** WHAT IS EXPECTED **
Line by line, give the data again exactly as it appears, but without pictures.

(RECORDS SUPPLIED Opens)

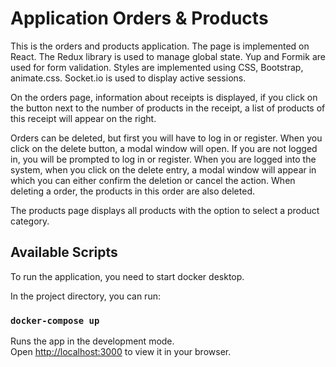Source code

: # Application Orders & Products

This is the orders and products application. The page is implemented on React. The Redux library is used to manage global state. Yup and Formik are used for form validation. Styles are implemented using CSS, Bootstrap, animate.css. Socket.io is used to display active sessions.

On the orders page, information about receipts is displayed, if you click on the button next to the number of products in the receipt, a list of products of this receipt will appear on the right.

Orders can be deleted, but first you will have to log in or register. When you click on the delete button, a modal window will open. If you are not logged in, you will be prompted to log in or register. When you are logged into the system, when you click on the delete entry, a modal window will appear in which you can either confirm the deletion or cancel the action. When deleting a order, the products in this order are also deleted.

The products page displays all products with the option to select a product category.

## Available Scripts

To run the application, you need to start docker desktop.

In the project directory, you can run:

### `docker-compose up`

Runs the app in the development mode.\
Open [http://localhost:3000](http://localhost:3000) to view it in your browser.
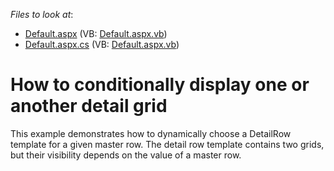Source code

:<!-- default file list -->
*Files to look at*:

* [Default.aspx](./CS/ConditionalDetailRowTemplate/Default.aspx) (VB: [Default.aspx.vb](./VB/ConditionalDetailRowTemplate/Default.aspx.vb))
* [Default.aspx.cs](./CS/ConditionalDetailRowTemplate/Default.aspx.cs) (VB: [Default.aspx.vb](./VB/ConditionalDetailRowTemplate/Default.aspx.vb))
<!-- default file list end -->
# How to conditionally display one or another detail grid


<p>This example demonstrates how to dynamically choose a DetailRow template for a given master row. The detail row template contains two grids, but their visibility depends on the value of a master row.</p>

<br/>


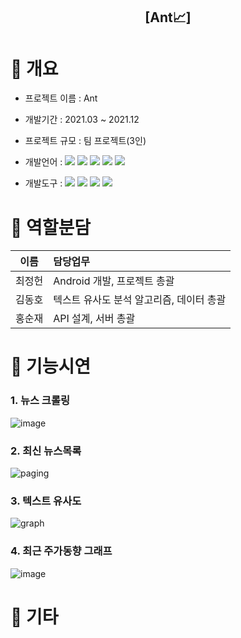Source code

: <div align="center">
  <h2>[Ant📈]</h2>
</div>

# 📌 개요
- 프로젝트 이름 : Ant
- 개발기간 : 2021.03 ~ 2021.12
- 프로젝트 규모 : 팀 프로젝트(3인)
- 개발언어 :
  <img src="https://img.shields.io/badge/Kotlin-7F52FF?style=flat&logo=Kotlin&logoColor=white">
  <img src="https://img.shields.io/badge/Python-3776AB?style=flat&logo=Python&logoColor=white">
  <img src="https://img.shields.io/badge/Node.js-339933?style=flat&logo=Node.js&logoColor=white">
  <img src="https://img.shields.io/badge/Apache2-D22128?style=flat&logo=Apache&logoColor=white">
  <img src="https://img.shields.io/badge/MySQL-4479A1?style=flat&logo=MySQL&logoColor=white">

- 개발도구 :
  <img src="https://img.shields.io/badge/Android Studio-3DDC84?style=flat&logo=Android&logoColor=white">
  <img src="https://img.shields.io/badge/Jupyter-F37626?style=flat&logo=Jupyter&logoColor=white">
  <img src="https://img.shields.io/badge/PyCharm-000000?style=flat&logo=Pycharm&logoColor=white">
  <img src="https://img.shields.io/badge/Slack-4A154B?style=flat&logo=Slack&logoColor=white">

# 📌 역할분담
|이름|담당업무|
|:-------:|:-------|
|최정헌| Android 개발, 프로젝트 총괄 |
|김동호| 텍스트 유사도 분석 알고리즘, 데이터 총괄 |
|홍순재| API 설계, 서버 총괄 |

# 📌 기능시연
### 1. 뉴스 크롤링
![image](https://github.com/tubus1130/Project_Ant/assets/50819376/07b86c48-eb4a-4879-bad7-e3072b4fd6dd)
### 2. 최신 뉴스목록
![paging](https://user-images.githubusercontent.com/55446114/143677043-19cc99de-a0d5-43ba-9730-41e47f4cee8f.gif)
### 3. 텍스트 유사도
![graph](https://user-images.githubusercontent.com/55446114/143677047-7f79ece7-09f8-4d36-a418-93582ea61c93.gif)
### 4. 최근 주가동향 그래프
![image](https://github.com/tubus1130/Project_Ant/assets/50819376/c6afdf41-7ec9-452a-afa8-9c11dcda7cd6)

# 📌 기타
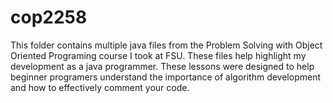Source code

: # cop2258
This folder contains multiple java files from the Problem Solving with Object Oriented Programing course I took at FSU. These files help highlight my development as a java programmer. These lessons were designed to help beginner programers understand the importance of algorithm development and how to effectively comment your code. 
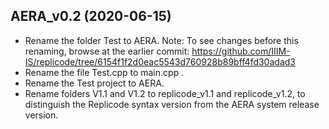 AERA_v0.2 (2020-06-15)
----------------------

* Rename the folder Test to AERA.
  Note: To see changes before this renaming, browse at the earlier commit: 
  https://github.com/IIIM-IS/replicode/tree/6154f1f2d0eac5543d760928b89bff4fd30adad3
* Rename the file Test.cpp to main.cpp .
* Rename the Test project to AERA.
* Rename folders V1.1 and V1.2 to replicode_v1.1 and replicode_v1.2, to distinguish the
  Replicode syntax version from the AERA system release version.
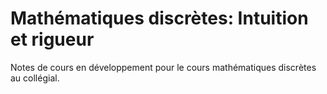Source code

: # Mathématiques discrètes: Intuition et rigueur #

Notes de cours en développement pour le cours mathématiques discrètes au collégial.

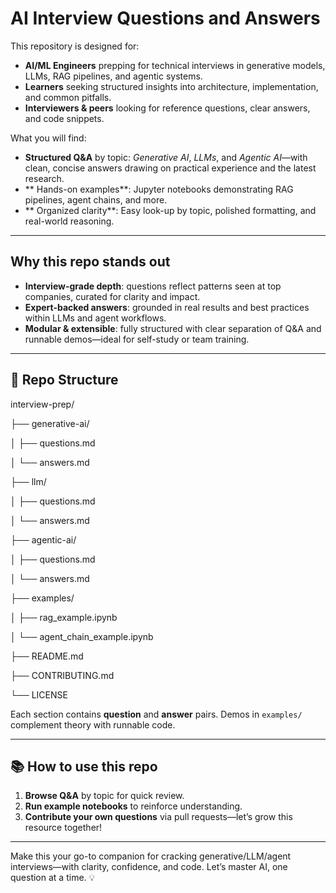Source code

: # AI Interview Questions and Answers

This repository is designed for:

- **AI/ML Engineers** prepping for technical interviews in generative models, LLMs, RAG pipelines, and agentic systems.  
- **Learners** seeking structured insights into architecture, implementation, and common pitfalls.  
- **Interviewers & peers** looking for reference questions, clear answers, and code snippets.

What you will find:

- **Structured Q&A** by topic: *Generative AI*, *LLMs*, and *Agentic AI*—with clean, concise answers drawing on practical experience and the latest research.  
- ** Hands-on examples**: Jupyter notebooks demonstrating RAG pipelines, agent chains, and more.  
- ** Organized clarity**: Easy look-up by topic, polished formatting, and real-world reasoning.

---

## Why this repo stands out

- **Interview-grade depth**: questions reflect patterns seen at top companies, curated for clarity and impact.  
- **Expert-backed answers**: grounded in real results and best practices within LLMs and agent workflows.  
- **Modular & extensible**: fully structured with clear separation of Q&A and runnable demos—ideal for self-study or team training.

---

## 📂 Repo Structure
interview-prep/

├── generative-ai/

│ ├── questions.md

│ └── answers.md

├── llm/

│ ├── questions.md

│ └── answers.md

├── agentic-ai/

│ ├── questions.md

│ └── answers.md

├── examples/

│ ├── rag_example.ipynb

│ └── agent_chain_example.ipynb

├── README.md

├── CONTRIBUTING.md

└── LICENSE


Each section contains **question** and **answer** pairs. Demos in `examples/` complement theory with runnable code.

---

## 📚 How to use this repo

1. **Browse Q&A** by topic for quick review.  
2. **Run example notebooks** to reinforce understanding.  
3. **Contribute your own questions** via pull requests—let’s grow this resource together!

---

Make this your go-to companion for cracking generative/LLM/agent interviews—with clarity, confidence, and code. Let’s master AI, one question at a time. 💡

(RECORDS SUPPLIED Closes)

** RESULT OF THIS EXERCISE **
Source code

: # Application Orders & Products

This is the orders and products application. The page is implemented on React. The Redux library is used to manage global state. Yup and Formik are used for form validation. Styles are implemented using CSS, Bootstrap, animate.css. Socket.io is used to display active sessions.

On the orders page, information about receipts is displayed, if you click on the button next to the number of products in the receipt, a list of products of this receipt will appear on the right.

Orders can be deleted, but first you will have to log in or register. When you click on the delete button, a modal window will open. If you are not logged in, you will be prompted to log in or register. When you are logged into the system, when you click on the delete entry, a modal window will appear in which you can either confirm the deletion or cancel the action. When deleting a order, the products in this order are also deleted.

The products page displays all products with the option to select a product category.

## Available Scripts

To run the application, you need to start docker desktop.

In the project directory, you can run:

### `docker-compose up`

Runs the app in the development mode.\
Open [http://localhost:3000](http://localhost:3000) to view it in your browser.
Source code

:<!-- default file list -->
*Files to look at*:

* [Default.aspx](./CS/ConditionalDetailRowTemplate/Default.aspx) (VB: [Default.aspx.vb](./VB/ConditionalDetailRowTemplate/Default.aspx.vb))
* [Default.aspx.cs](./CS/ConditionalDetailRowTemplate/Default.aspx.cs) (VB: [Default.aspx.vb](./VB/ConditionalDetailRowTemplate/Default.aspx.vb))
<!-- default file list end -->
# How to conditionally display one or another detail grid


<p>This example demonstrates how to dynamically choose a DetailRow template for a given master row. The detail row template contains two grids, but their visibility depends on the value of a master row.</p>

<br/>


Source code

: <div align="center">
  <h2>[Ant📈]</h2>
</div>

# 📌 개요
- 프로젝트 이름 : Ant
- 개발기간 : 2021.03 ~ 2021.12
- 프로젝트 규모 : 팀 프로젝트(3인)
- 개발언어 :
  <img src="https://img.shields.io/badge/Kotlin-7F52FF?style=flat&logo=Kotlin&logoColor=white">
  <img src="https://img.shields.io/badge/Python-3776AB?style=flat&logo=Python&logoColor=white">
  <img src="https://img.shields.io/badge/Node.js-339933?style=flat&logo=Node.js&logoColor=white">
  <img src="https://img.shields.io/badge/Apache2-D22128?style=flat&logo=Apache&logoColor=white">
  <img src="https://img.shields.io/badge/MySQL-4479A1?style=flat&logo=MySQL&logoColor=white">

- 개발도구 :
  <img src="https://img.shields.io/badge/Android Studio-3DDC84?style=flat&logo=Android&logoColor=white">
  <img src="https://img.shields.io/badge/Jupyter-F37626?style=flat&logo=Jupyter&logoColor=white">
  <img src="https://img.shields.io/badge/PyCharm-000000?style=flat&logo=Pycharm&logoColor=white">
  <img src="https://img.shields.io/badge/Slack-4A154B?style=flat&logo=Slack&logoColor=white">

# 📌 역할분담
|이름|담당업무|
|:-------:|:-------|
|최정헌| Android 개발, 프로젝트 총괄 |
|김동호| 텍스트 유사도 분석 알고리즘, 데이터 총괄 |
|홍순재| API 설계, 서버 총괄 |

# 📌 기능시연
### 1. 뉴스 크롤링
![image](https://github.com/tubus1130/Project_Ant/assets/50819376/07b86c48-eb4a-4879-bad7-e3072b4fd6dd)
### 2. 최신 뉴스목록
![paging](https://user-images.githubusercontent.com/55446114/143677043-19cc99de-a0d5-43ba-9730-41e47f4cee8f.gif)
### 3. 텍스트 유사도
![graph](https://user-images.githubusercontent.com/55446114/143677047-7f79ece7-09f8-4d36-a418-93582ea61c93.gif)
### 4. 최근 주가동향 그래프
![image](https://github.com/tubus1130/Project_Ant/assets/50819376/c6afdf41-7ec9-452a-afa8-9c11dcda7cd6)

# 📌 기타
Source code

: # cop2258
This folder contains multiple java files from the Problem Solving with Object Oriented Programing course I took at FSU. These files help highlight my development as a java programmer. These lessons were designed to help beginner programers understand the importance of algorithm development and how to effectively comment your code. 
 AERA_v0.2 (2020-06-15)
----------------------

* Rename the folder Test to AERA.
  Note: To see changes before this renaming, browse at the earlier commit: 
  https://github.com/IIIM-IS/replicode/tree/6154f1f2d0eac5543d760928b89bff4fd30adad3
* Rename the file Test.cpp to main.cpp .
* Rename the Test project to AERA.
* Rename folders V1.1 and V1.2 to replicode_v1.1 and replicode_v1.2, to distinguish the
  Replicode syntax version from the AERA system release version.
Source code

: # Mathématiques discrètes: Intuition et rigueur #

Notes de cours en développement pour le cours mathématiques discrètes au collégial.

Source code

: # AI Interview Questions and Answers

This repository is designed for:

- **AI/ML Engineers** prepping for technical interviews in generative models, LLMs, RAG pipelines, and agentic systems.  
- **Learners** seeking structured insights into architecture, implementation, and common pitfalls.  
- **Interviewers & peers** looking for reference questions, clear answers, and code snippets.

What you will find:

- **Structured Q&A** by topic: *Generative AI*, *LLMs*, and *Agentic AI*—with clean, concise answers drawing on practical experience and the latest research.  
- ** Hands-on examples**: Jupyter notebooks demonstrating RAG pipelines, agent chains, and more.  
- ** Organized clarity**: Easy look-up by topic, polished formatting, and real-world reasoning.

---

## Why this repo stands out

- **Interview-grade depth**: questions reflect patterns seen at top companies, curated for clarity and impact.  
- **Expert-backed answers**: grounded in real results and best practices within LLMs and agent workflows.  
- **Modular & extensible**: fully structured with clear separation of Q&A and runnable demos—ideal for self-study or team training.

---

## 📂 Repo Structure
interview-prep/

├── generative-ai/

│ ├── questions.md

│ └── answers.md

├── llm/

│ ├── questions.md

│ └── answers.md

├── agentic-ai/

│ ├── questions.md

│ └── answers.md

├── examples/

│ ├── rag_example.ipynb

│ └── agent_chain_example.ipynb

├── README.md

├── CONTRIBUTING.md

└── LICENSE


Each section contains **question** and **answer** pairs. Demos in `examples/` complement theory with runnable code.

---

## 📚 How to use this repo

1. **Browse Q&A** by topic for quick review.  
2. **Run example notebooks** to reinforce understanding.  
3. **Contribute your own questions** via pull requests—let’s grow this resource together!

---

Make this your go-to companion for cracking generative/LLM/agent interviews—with clarity, confidence, and code. Let’s master AI, one question at a time. 💡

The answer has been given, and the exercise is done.